Website: https://networks.h-net.org/node/6873/blog/Premodern%20Universities
Word Count: between 500 and 3000 words (please use in-text references and a bibliography at the end, no footnotes!)
Deadline: Sept 1, 2018
Contact, discussion, and submission:
Anja-Silvia Goeing anja.goeing (at) gmail.com or agoeing (at) fas.harvard.edu
To make the effort worth for you and keep the quality of the posts as high as possible, I offer peer review and copyediting for the elected posts.
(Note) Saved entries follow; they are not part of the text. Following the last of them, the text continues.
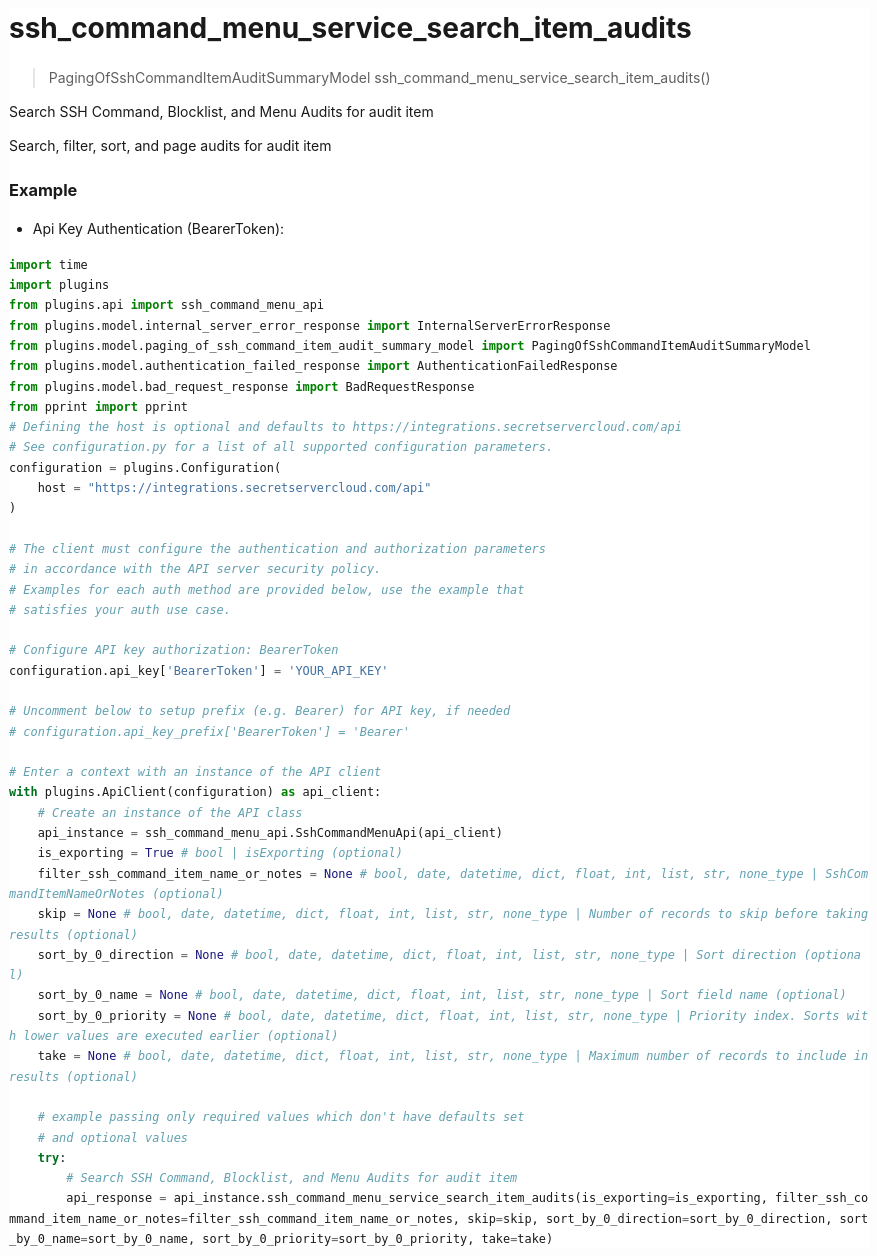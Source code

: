 # **ssh_command_menu_service_search_item_audits**
> PagingOfSshCommandItemAuditSummaryModel ssh_command_menu_service_search_item_audits()

Search SSH Command, Blocklist, and Menu Audits for audit item

Search, filter, sort, and page audits for audit item

### Example

* Api Key Authentication (BearerToken):

```python
import time
import plugins
from plugins.api import ssh_command_menu_api
from plugins.model.internal_server_error_response import InternalServerErrorResponse
from plugins.model.paging_of_ssh_command_item_audit_summary_model import PagingOfSshCommandItemAuditSummaryModel
from plugins.model.authentication_failed_response import AuthenticationFailedResponse
from plugins.model.bad_request_response import BadRequestResponse
from pprint import pprint
# Defining the host is optional and defaults to https://integrations.secretservercloud.com/api
# See configuration.py for a list of all supported configuration parameters.
configuration = plugins.Configuration(
    host = "https://integrations.secretservercloud.com/api"
)

# The client must configure the authentication and authorization parameters
# in accordance with the API server security policy.
# Examples for each auth method are provided below, use the example that
# satisfies your auth use case.

# Configure API key authorization: BearerToken
configuration.api_key['BearerToken'] = 'YOUR_API_KEY'

# Uncomment below to setup prefix (e.g. Bearer) for API key, if needed
# configuration.api_key_prefix['BearerToken'] = 'Bearer'

# Enter a context with an instance of the API client
with plugins.ApiClient(configuration) as api_client:
    # Create an instance of the API class
    api_instance = ssh_command_menu_api.SshCommandMenuApi(api_client)
    is_exporting = True # bool | isExporting (optional)
    filter_ssh_command_item_name_or_notes = None # bool, date, datetime, dict, float, int, list, str, none_type | SshCommandItemNameOrNotes (optional)
    skip = None # bool, date, datetime, dict, float, int, list, str, none_type | Number of records to skip before taking results (optional)
    sort_by_0_direction = None # bool, date, datetime, dict, float, int, list, str, none_type | Sort direction (optional)
    sort_by_0_name = None # bool, date, datetime, dict, float, int, list, str, none_type | Sort field name (optional)
    sort_by_0_priority = None # bool, date, datetime, dict, float, int, list, str, none_type | Priority index. Sorts with lower values are executed earlier (optional)
    take = None # bool, date, datetime, dict, float, int, list, str, none_type | Maximum number of records to include in results (optional)

    # example passing only required values which don't have defaults set
    # and optional values
    try:
        # Search SSH Command, Blocklist, and Menu Audits for audit item
        api_response = api_instance.ssh_command_menu_service_search_item_audits(is_exporting=is_exporting, filter_ssh_command_item_name_or_notes=filter_ssh_command_item_name_or_notes, skip=skip, sort_by_0_direction=sort_by_0_direction, sort_by_0_name=sort_by_0_name, sort_by_0_priority=sort_by_0_priority, take=take)
```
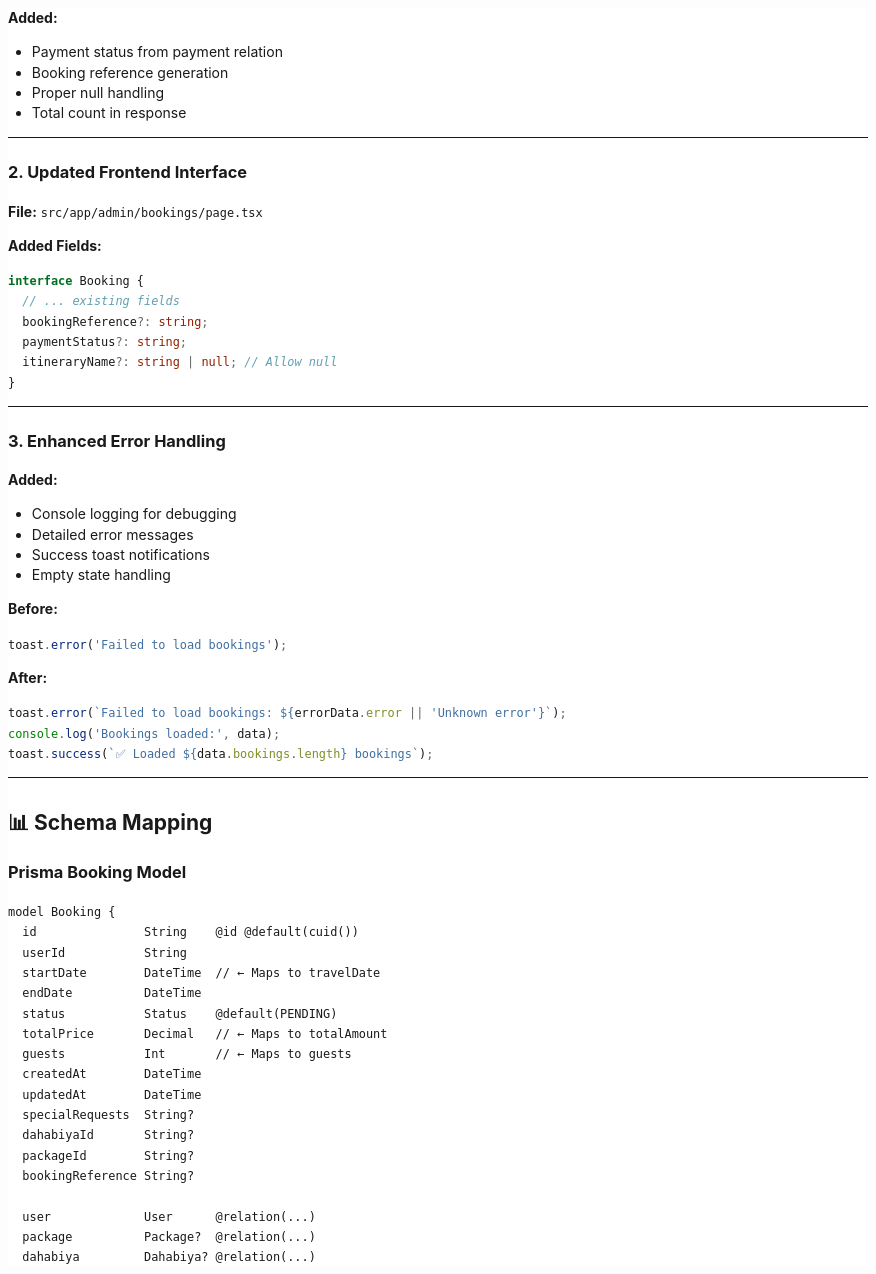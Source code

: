 **Added:**
- Payment status from payment relation
- Booking reference generation
- Proper null handling
- Total count in response

---

### 2. Updated Frontend Interface
**File:** `src/app/admin/bookings/page.tsx`

**Added Fields:**
```typescript
interface Booking {
  // ... existing fields
  bookingReference?: string;
  paymentStatus?: string;
  itineraryName?: string | null; // Allow null
}
```

---

### 3. Enhanced Error Handling
**Added:**
- Console logging for debugging
- Detailed error messages
- Success toast notifications
- Empty state handling

**Before:**
```typescript
toast.error('Failed to load bookings');
```

**After:**
```typescript
toast.error(`Failed to load bookings: ${errorData.error || 'Unknown error'}`);
console.log('Bookings loaded:', data);
toast.success(`✅ Loaded ${data.bookings.length} bookings`);
```

---

## 📊 Schema Mapping

### Prisma Booking Model
```prisma
model Booking {
  id               String    @id @default(cuid())
  userId           String
  startDate        DateTime  // ← Maps to travelDate
  endDate          DateTime
  status           Status    @default(PENDING)
  totalPrice       Decimal   // ← Maps to totalAmount
  guests           Int       // ← Maps to guests
  createdAt        DateTime
  updatedAt        DateTime
  specialRequests  String?
  dahabiyaId       String?
  packageId        String?
  bookingReference String?
  
  user             User      @relation(...)
  package          Package?  @relation(...)
  dahabiya         Dahabiya? @relation(...)
```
The topics are roughly structured around the following four themes:
1)
Politics of Interaction: Colleges, Academies and Universities
National and civic politics conditioned collaborations between different institutions of higher learning. Who was responsible for setting up and maintaining regulations and control of these exchanges? Were goals of the collaborations explained and discussed in governing bodies inside and outside the institutions in question? Did the manner in which professors were selected influence the scope and character of institutions? How relevant were school regulations about admission and scholarships for multi-institutional careers of students? Were schools, academies and universities free to choose other institutions to collaborate with? How did scholars, philosophers and scientists consider memberships in different academies, and how did this help to connect the institutional bodies? Did changing collaborations induce curriculum changes?
2)
Important and Celebrated Individual Encounters
The second theme investigates collaborations between members of colleges, academies, and universities. How do letter exchanges and personal papers help to describe individual collaborations? Do they define types of teacher-student relations, collegiate rivalries or give hints about the exchange of books, objects and common interests? Was there a gender barrier, and was it overcome?
3)
The Venues for Scholarly Output : Collections, Treatises, Textbooks, Archives
The third theme examines co-operative scholarly outputs, including manuscript collections, books and other knowledge commodities. Did dedications connect institutions, such as books that school teachers wrote and dedicated to university professors, and vice versa? Did school teachers use teaching tools designed by university professors? Were religiously induced barriers maintained in all cases of co-operative usage? How did university professors deal with the writings of their colleagues from school?
4)
Co-operative Inter-regional Worlds: Productions, Markets, Travel and Trade
Institutions of higher education could not operate without the supply of different materials that helped every-day learning and teaching. They sought co-operative and inter-regional networks of trade and skills: how did the marketing of book along trade routes reflect the connections between regionally, nationally and internationally-connected universities and colleges? How were objects for natural philosophy courses or the scholarly collection of a university produced and merchandised?